Copy the records below word for word, from the first line through the line that contains "Future versions may", and leave out any pictures.
[DATA TO EXAMINE]
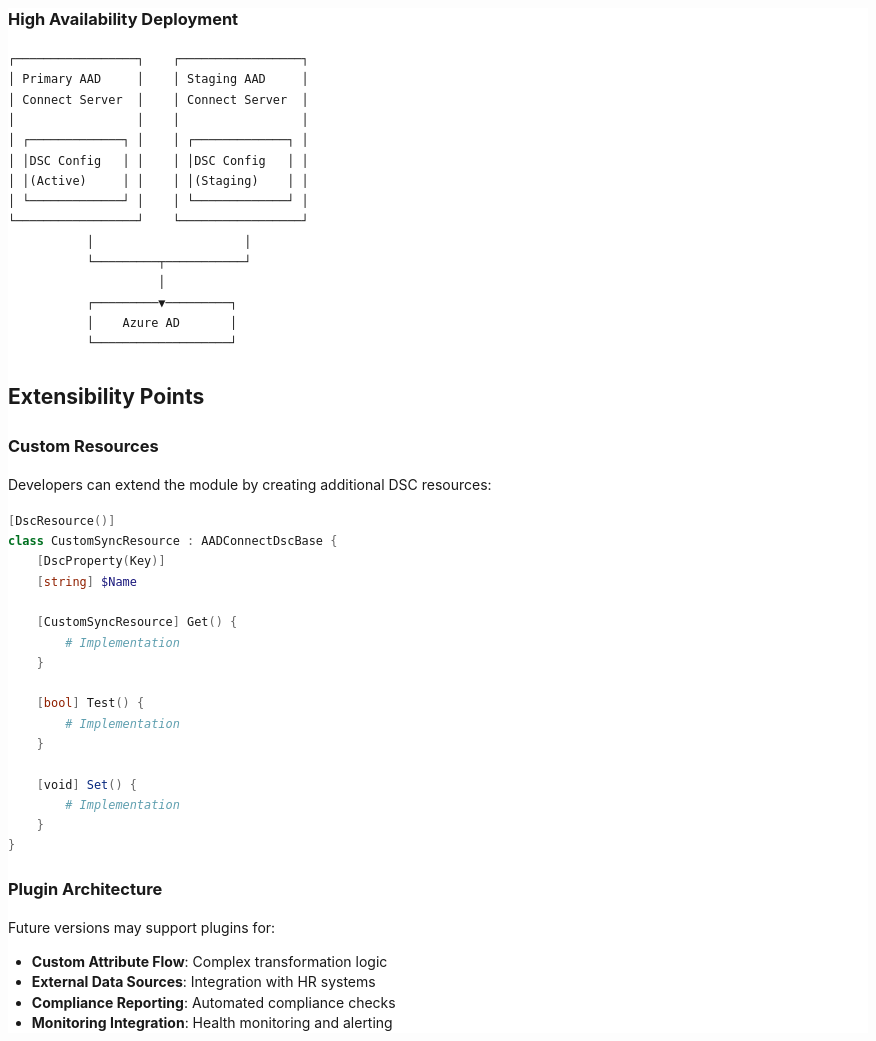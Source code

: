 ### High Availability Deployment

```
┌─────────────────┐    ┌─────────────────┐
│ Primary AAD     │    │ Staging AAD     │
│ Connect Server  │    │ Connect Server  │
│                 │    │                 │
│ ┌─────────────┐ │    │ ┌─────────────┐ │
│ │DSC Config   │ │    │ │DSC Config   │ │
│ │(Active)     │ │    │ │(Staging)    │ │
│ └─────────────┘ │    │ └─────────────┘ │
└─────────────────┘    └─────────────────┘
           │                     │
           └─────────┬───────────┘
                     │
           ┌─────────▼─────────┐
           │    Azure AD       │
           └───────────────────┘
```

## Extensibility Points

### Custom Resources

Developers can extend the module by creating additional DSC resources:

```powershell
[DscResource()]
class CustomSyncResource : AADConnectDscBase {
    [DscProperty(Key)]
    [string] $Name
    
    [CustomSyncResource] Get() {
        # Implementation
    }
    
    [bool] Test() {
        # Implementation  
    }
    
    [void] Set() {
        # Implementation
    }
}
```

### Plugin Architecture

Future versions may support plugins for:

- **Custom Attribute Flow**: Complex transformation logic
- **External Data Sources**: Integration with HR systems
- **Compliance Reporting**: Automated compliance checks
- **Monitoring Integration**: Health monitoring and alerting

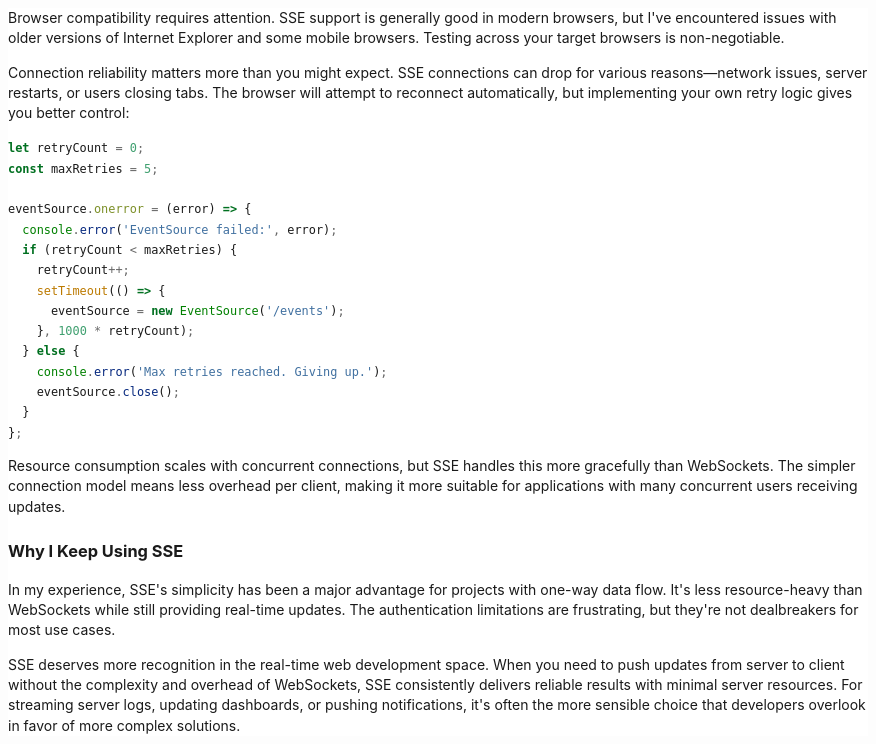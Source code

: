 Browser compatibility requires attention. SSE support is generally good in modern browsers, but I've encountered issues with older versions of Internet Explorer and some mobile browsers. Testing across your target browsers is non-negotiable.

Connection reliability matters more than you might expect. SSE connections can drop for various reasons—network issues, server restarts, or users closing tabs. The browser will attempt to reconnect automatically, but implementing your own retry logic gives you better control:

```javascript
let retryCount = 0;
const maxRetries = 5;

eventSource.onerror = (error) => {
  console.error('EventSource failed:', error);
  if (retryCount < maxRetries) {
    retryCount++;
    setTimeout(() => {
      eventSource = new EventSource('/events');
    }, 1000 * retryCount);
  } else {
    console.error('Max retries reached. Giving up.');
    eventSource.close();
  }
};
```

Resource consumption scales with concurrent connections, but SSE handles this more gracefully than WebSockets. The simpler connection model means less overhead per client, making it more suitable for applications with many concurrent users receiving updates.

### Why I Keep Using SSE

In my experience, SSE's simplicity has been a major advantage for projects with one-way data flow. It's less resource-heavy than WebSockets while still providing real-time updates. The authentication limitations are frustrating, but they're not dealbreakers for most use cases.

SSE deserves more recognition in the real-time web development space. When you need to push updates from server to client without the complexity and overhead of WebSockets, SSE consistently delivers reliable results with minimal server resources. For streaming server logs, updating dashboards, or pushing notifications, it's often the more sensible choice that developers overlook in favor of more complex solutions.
[/DATA TO EXAMINE]
* _THE COMPLETED TASK_:
Source code

: ### High Availability Deployment

```
┌─────────────────┐    ┌─────────────────┐
│ Primary AAD     │    │ Staging AAD     │
│ Connect Server  │    │ Connect Server  │
│                 │    │                 │
│ ┌─────────────┐ │    │ ┌─────────────┐ │
│ │DSC Config   │ │    │ │DSC Config   │ │
│ │(Active)     │ │    │ │(Staging)    │ │
│ └─────────────┘ │    │ └─────────────┘ │
└─────────────────┘    └─────────────────┘
           │                     │
           └─────────┬───────────┘
                     │
           ┌─────────▼─────────┐
           │    Azure AD       │
           └───────────────────┘
```

## Extensibility Points

### Custom Resources

Developers can extend the module by creating additional DSC resources:

```powershell
[DscResource()]
class CustomSyncResource : AADConnectDscBase {
    [DscProperty(Key)]
    [string] $Name
    
    [CustomSyncResource] Get() {
        # Implementation
    }
    
    [bool] Test() {
        # Implementation  
    }
    
    [void] Set() {
        # Implementation
    }
}
```

### Plugin Architecture

Future versions may support plugins for:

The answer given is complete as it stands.